Source texts of formatted documents:
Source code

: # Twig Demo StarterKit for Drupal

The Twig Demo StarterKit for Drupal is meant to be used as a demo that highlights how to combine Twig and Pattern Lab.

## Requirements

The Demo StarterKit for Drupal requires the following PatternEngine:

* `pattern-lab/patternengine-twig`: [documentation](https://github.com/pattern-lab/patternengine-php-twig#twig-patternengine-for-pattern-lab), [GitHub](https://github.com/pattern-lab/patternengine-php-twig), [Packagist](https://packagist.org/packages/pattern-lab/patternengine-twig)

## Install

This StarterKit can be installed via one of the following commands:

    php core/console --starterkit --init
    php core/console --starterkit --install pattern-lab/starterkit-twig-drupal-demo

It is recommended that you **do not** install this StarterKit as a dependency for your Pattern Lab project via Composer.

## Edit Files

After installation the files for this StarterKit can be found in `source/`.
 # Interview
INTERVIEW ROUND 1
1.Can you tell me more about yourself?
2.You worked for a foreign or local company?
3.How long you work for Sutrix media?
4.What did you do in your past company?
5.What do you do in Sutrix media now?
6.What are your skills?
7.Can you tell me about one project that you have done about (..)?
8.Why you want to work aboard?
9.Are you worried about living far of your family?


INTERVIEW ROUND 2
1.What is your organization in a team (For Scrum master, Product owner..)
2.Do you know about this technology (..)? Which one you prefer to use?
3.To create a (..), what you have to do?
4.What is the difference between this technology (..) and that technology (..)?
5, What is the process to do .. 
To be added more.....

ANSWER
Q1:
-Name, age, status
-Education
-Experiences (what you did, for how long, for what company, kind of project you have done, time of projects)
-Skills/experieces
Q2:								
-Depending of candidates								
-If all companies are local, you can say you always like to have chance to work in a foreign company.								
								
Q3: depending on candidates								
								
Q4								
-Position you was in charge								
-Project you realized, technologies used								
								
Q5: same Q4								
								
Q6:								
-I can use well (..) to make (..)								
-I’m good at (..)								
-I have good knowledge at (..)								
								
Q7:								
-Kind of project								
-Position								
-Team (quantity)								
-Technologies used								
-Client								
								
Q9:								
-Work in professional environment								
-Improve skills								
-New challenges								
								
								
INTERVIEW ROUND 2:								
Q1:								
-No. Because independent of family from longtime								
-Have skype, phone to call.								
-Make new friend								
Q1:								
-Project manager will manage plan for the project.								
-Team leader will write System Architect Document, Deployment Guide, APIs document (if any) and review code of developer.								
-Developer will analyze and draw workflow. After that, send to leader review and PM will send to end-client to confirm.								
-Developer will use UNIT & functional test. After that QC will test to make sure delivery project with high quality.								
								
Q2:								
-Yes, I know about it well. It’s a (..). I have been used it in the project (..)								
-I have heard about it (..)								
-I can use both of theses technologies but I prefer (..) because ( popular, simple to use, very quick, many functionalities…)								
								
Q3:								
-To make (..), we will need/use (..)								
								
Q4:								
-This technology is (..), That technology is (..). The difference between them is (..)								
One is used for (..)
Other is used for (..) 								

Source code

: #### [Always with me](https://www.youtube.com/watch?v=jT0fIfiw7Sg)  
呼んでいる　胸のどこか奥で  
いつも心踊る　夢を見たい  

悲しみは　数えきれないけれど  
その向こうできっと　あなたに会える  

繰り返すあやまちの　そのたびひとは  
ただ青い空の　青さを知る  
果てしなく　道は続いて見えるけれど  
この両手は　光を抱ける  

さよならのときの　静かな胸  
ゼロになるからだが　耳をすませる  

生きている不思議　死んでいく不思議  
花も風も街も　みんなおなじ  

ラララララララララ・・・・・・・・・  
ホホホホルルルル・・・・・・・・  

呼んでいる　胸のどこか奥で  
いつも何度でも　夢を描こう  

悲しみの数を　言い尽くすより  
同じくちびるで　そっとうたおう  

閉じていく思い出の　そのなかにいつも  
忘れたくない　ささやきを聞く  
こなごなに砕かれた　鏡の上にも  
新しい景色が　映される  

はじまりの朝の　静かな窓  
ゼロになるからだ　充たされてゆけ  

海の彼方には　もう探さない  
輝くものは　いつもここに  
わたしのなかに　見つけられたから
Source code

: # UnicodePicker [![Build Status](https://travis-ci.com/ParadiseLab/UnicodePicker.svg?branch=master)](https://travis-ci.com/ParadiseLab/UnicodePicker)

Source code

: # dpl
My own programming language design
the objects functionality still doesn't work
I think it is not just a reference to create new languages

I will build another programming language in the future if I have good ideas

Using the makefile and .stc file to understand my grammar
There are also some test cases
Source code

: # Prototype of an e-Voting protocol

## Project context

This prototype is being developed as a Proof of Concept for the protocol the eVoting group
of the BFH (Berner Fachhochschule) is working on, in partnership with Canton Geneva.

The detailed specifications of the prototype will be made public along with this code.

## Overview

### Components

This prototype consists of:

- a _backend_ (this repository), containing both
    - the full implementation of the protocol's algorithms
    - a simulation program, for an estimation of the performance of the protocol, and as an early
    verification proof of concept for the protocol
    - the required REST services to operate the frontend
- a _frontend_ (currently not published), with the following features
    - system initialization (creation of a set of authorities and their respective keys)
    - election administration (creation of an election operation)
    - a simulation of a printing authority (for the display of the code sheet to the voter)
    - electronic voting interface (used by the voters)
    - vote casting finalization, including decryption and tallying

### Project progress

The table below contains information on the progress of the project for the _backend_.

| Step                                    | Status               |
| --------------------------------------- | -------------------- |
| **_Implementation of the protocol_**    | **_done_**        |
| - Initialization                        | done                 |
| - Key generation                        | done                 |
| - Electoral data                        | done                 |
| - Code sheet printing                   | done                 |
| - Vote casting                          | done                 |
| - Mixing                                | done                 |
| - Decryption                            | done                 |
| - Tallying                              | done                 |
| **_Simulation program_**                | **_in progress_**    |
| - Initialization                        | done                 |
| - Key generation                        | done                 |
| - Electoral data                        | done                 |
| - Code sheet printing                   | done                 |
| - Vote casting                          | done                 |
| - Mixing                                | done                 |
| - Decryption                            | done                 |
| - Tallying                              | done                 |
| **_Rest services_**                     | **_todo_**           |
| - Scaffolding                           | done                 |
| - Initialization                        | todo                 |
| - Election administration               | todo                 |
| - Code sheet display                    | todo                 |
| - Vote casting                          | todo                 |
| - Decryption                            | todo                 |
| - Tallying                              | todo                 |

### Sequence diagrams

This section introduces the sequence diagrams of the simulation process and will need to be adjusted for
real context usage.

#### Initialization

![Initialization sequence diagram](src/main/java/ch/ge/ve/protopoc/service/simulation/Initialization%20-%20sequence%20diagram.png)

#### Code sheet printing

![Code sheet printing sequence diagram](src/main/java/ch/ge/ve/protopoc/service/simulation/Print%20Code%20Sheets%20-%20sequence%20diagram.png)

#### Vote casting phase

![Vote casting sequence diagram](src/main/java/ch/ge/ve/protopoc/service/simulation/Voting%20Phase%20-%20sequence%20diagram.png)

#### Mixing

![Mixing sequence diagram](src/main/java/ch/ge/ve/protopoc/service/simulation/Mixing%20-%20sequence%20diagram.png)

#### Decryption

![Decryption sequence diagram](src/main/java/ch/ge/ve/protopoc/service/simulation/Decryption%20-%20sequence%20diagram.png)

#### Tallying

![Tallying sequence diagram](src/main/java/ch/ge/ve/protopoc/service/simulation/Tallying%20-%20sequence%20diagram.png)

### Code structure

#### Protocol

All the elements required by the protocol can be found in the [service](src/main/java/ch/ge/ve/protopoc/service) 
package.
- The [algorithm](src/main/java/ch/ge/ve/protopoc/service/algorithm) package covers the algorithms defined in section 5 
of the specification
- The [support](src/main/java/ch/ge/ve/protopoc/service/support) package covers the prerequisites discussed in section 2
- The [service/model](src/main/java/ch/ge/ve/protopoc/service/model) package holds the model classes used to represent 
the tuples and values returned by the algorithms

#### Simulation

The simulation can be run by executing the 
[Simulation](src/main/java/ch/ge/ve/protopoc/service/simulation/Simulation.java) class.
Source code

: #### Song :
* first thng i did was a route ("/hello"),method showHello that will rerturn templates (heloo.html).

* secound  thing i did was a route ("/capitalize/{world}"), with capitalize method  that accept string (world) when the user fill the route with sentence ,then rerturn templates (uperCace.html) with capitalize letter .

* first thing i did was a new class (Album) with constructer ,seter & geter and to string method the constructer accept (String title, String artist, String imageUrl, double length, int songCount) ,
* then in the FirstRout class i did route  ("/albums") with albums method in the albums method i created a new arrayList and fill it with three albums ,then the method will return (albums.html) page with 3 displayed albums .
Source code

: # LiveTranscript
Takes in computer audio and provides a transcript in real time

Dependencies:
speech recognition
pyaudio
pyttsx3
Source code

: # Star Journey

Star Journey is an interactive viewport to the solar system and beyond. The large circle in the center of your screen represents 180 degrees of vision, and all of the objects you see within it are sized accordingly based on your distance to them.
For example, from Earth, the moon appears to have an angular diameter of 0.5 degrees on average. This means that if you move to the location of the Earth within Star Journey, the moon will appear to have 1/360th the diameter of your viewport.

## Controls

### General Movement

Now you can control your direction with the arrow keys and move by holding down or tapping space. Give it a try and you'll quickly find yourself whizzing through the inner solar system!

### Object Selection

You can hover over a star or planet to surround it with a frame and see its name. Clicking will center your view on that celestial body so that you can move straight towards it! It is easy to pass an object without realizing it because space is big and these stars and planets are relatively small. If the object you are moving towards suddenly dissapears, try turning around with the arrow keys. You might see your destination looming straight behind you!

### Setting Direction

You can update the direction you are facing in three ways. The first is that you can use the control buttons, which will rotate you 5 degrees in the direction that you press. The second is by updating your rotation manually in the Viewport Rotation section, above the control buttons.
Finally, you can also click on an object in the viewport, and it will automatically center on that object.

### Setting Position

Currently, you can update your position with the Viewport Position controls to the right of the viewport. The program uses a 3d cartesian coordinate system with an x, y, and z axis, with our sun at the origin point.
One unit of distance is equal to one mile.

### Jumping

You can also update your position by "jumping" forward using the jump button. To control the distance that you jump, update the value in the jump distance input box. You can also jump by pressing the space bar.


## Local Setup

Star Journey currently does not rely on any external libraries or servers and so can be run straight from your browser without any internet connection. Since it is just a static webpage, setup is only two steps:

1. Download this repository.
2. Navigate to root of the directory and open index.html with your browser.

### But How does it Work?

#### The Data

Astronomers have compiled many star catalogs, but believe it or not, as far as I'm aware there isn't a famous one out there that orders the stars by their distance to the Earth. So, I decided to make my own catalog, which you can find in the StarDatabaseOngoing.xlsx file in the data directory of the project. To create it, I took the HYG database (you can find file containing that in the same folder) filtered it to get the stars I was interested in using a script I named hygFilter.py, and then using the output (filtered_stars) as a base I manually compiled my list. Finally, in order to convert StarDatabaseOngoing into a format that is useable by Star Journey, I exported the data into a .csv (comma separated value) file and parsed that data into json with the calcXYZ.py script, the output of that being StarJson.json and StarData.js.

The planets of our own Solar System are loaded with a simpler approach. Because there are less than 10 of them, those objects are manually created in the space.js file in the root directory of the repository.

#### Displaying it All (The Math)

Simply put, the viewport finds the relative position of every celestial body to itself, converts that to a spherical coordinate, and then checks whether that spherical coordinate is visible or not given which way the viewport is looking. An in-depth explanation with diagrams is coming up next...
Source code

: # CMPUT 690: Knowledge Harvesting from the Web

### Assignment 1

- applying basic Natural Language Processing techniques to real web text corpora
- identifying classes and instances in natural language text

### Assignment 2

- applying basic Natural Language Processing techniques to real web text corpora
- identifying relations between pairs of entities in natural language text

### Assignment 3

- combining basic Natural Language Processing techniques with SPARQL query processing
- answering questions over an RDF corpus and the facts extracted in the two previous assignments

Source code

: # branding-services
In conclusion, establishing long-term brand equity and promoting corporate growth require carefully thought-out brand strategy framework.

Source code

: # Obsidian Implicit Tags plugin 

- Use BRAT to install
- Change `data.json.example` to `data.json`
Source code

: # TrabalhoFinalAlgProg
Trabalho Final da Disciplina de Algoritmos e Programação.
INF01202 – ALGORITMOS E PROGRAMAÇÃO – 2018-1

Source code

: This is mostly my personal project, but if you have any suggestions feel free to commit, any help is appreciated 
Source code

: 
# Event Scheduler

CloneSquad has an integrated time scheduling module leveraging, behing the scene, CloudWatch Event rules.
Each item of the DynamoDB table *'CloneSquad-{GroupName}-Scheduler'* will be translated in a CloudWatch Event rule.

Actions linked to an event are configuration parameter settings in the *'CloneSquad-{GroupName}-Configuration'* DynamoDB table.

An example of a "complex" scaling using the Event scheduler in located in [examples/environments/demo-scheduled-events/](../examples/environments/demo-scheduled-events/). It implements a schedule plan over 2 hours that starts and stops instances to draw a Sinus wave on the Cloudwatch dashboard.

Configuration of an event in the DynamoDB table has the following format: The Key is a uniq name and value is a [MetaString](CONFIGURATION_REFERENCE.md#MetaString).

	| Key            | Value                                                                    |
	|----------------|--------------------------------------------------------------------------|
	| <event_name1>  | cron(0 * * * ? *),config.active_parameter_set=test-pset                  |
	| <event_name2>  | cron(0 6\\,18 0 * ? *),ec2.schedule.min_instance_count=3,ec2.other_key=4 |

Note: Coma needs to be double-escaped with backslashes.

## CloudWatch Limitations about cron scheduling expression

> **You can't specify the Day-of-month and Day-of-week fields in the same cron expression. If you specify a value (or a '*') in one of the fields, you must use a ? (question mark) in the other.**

### [The task]
Within the data above, the span starting at the line containing "ゼロになるからだ　充たされてゆけ" and ending at the line containing "## Project context" is to be retyped exactly, with no other lines.

### [Response]
ゼロになるからだ　充たされてゆけ  

海の彼方には　もう探さない  
輝くものは　いつもここに  
わたしのなかに　見つけられたから
Source code

: # UnicodePicker [![Build Status](https://travis-ci.com/ParadiseLab/UnicodePicker.svg?branch=master)](https://travis-ci.com/ParadiseLab/UnicodePicker)

Source code

: # dpl
My own programming language design
the objects functionality still doesn't work
I think it is not just a reference to create new languages

I will build another programming language in the future if I have good ideas

Using the makefile and .stc file to understand my grammar
There are also some test cases
Source code

: # Prototype of an e-Voting protocol

## Project context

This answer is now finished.